I mentioned in my post yesterday, that a 2-page Boardroom Briefing on Privacy in the Cloud has now been released, and which looks at the value of the recently published ISO/IEC 27018 Standard. Please take a look and send me any feedback.
In this and the next couple of posts, I want to go in to a little more detail of the themes covered in last Friday’s roundtable. Today, I want to explain a little more about the recent ISO/IEC 27018 Standard. But first a little background:
It is rare for international standards to reach the average boardroom – but when they do, it is often not as part of thoughtful planned governance but in reaction to a major problem or disaster. Think of the fallout after Enron and the desire to beef up financial reporting standards. Many standards had been widely available but not so widely used.

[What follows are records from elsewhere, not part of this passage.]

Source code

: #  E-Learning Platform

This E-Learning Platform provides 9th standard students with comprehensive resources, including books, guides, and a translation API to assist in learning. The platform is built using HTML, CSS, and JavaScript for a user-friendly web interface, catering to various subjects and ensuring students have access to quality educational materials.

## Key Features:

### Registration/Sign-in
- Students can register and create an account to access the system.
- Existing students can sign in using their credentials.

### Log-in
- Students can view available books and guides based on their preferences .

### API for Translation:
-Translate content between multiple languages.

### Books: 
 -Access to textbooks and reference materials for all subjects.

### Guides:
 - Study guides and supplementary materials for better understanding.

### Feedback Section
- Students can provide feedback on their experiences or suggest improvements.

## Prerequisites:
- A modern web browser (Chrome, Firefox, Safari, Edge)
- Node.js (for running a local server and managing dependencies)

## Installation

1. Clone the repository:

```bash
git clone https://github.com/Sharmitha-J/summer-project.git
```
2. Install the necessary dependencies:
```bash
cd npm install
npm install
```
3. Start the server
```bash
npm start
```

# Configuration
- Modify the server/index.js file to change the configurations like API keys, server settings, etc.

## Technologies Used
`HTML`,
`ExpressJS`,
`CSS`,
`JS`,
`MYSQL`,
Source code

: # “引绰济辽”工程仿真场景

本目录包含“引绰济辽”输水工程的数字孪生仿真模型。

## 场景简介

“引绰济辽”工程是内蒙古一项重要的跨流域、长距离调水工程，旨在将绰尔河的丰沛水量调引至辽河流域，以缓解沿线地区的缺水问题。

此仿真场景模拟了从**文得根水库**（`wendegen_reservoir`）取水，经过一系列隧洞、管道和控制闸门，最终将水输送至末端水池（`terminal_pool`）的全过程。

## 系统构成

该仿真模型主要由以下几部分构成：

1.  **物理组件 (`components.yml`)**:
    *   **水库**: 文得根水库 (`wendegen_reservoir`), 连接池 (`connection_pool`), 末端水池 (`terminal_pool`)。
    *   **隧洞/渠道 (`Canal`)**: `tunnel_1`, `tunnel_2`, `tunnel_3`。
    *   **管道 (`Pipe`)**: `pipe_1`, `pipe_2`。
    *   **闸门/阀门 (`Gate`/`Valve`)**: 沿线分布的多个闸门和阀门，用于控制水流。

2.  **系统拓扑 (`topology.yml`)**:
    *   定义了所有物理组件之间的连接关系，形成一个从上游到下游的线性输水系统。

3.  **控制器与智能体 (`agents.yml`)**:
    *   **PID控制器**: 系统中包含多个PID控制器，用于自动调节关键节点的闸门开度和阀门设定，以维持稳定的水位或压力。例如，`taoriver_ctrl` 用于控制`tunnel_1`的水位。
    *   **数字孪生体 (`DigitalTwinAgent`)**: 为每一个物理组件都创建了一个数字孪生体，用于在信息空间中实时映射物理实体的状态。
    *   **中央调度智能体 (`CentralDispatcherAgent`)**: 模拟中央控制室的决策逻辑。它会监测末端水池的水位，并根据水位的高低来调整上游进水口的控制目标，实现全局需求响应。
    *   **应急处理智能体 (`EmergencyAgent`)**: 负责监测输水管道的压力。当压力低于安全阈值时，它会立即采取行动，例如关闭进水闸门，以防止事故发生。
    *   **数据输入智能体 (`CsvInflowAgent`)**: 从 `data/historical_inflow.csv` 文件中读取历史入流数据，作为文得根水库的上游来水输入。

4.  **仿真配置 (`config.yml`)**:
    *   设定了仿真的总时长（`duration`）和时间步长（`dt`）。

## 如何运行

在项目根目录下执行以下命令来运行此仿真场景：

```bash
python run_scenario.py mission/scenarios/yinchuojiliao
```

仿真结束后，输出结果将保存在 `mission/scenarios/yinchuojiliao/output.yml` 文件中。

So when major disaster struck, government regulation was favoured over voluntary conformance using available standards.
Now consider the growing complexity of handling personal information as businesses make ever greater use of cloud computing services: A similar pattern of interventionist regulation may emerge in the area of protection of personal information in the cloud if business is not able to demonstrate that it can, and will, use standards available to it; conform with existing legislation where appropriate; and take the effort to follow good business practices.
Do organizations even know what personal information flows through their systems and services? Who is responsible for personal information? How it is managed, stored, backed-up, audited? To what risk is the organization exposed if there are issues with a cloud service provider? Who is liable? For what? To what extent?
We need look no further than today’s further news of the agonies that Sony must be undergoing in response to the latest wave of attacks on their information systems: there’s an interesting short article over at Forbes Can You Guess Who Benefits The Most From Sony’s Data Breach? that starts to highlight their plight.
Thankfully, there is help at hand.
The ISO/IEC 27018 Standard is the first global standard concerned specifically with privacy issues in cloud computing. It’s relatively new (published at the end of July 2014) and represents the result of work by a leading group of standards professionals specializing in problems related to cloud computing, information security, and privacy questions.
The standards world is no stranger to information security. Already since 2005, the ISO 27001 standard has provided a framework for identifying and classifying information security risks and choosing appropriate controls to address them. It was largely geared to the needs – prevalent at the time – of information systems managed within the clearly defined boundaries of an enterprise. This was before cloud computing really took off. The new ISO 27018 Standard recognizes that as cloud computing services have become more common, organizations are looking to understand how the increased use of such services are impacting their exposure to potential risk, none more so than in the delicate and difficult are of personal information and privacy.
ISO 27018 builds on ISO 27001, itself a comprehensive standard for implementing and maintaining an information security management system; and ISO 27002, which provides a set of policies and controls against which an organization can be certified as compliant. ISO 27001 defines an information security management process and basic requirements which aim to address an organization’s overall business risks by selecting adequate and proportionate security controls.
ISO 27018 enhances existing, more general ISO security standards in two important ways:
- Firstly, it extends the original set of controls to provide implementation guidance for the protection of PII in cloud services; and
- Secondly, it integrates key requirements for data processors under the European Union data protection legislation.
ISO 27018 provides additional guidance or specific criteria to ISO 27001; it also adds controls that reflect PII considerations specifically for cloud services. Customers will be able to verify compliance with the ISO 27018 controls by examining documents from a third-party ISO 27001 audit or by reviewing a publically available letter from the certifier stating that all 27018 controls were included in the scope of the 27001 certification. I will return to the issue of certification in my blog tomorrow.
So what exactly are the benefits of using and following this particular Standard?
It provides guidance to cloud service providers about how they should go about the processing of personally identifiable information of their customers. It is based on six main areas:
- Consent: cloud providers must not use the data they receive for purposes of their own advertising and marketing unless expressly instructed to do so by the customer. Moreover, it must be possible for a customer to use the service without submitting to such use of its personal data for advertising or marketing.
- Transparency: Cloud providers must inform customers where their data resides and make clear commitments about how that data is handled.
- Accountability: The standard asserts that any breach of information security should trigger a review by the service provider to determine if there was any loss, disclosure, or alteration of PII.
- Communication: In case of a breach, cloud providers should notify customers and regulators, and keep clear records about the incident and the response to it.
- Independent Audit: A successful third-party audit of a cloud service’s compliance with 27018 documents the service’s conformance with the standard, and can then be relied upon by the customer to support their own regulatory obligations.
- Control: Customers have explicit control of how their information is used.
No Standard on its own is a panacea. It has to be part of a comprehensive, Board-level led business strategy. As a Director and a Board Chair, I have always seen it as a central part of my function, and that of my peers, to ask questions. So it seems appropriate to leave the last word for today to one of the participants in last Friday’s roundtable:
Common agreed Standards help the conversation by at the very least providing the right questions that should be asked by fiduciaries.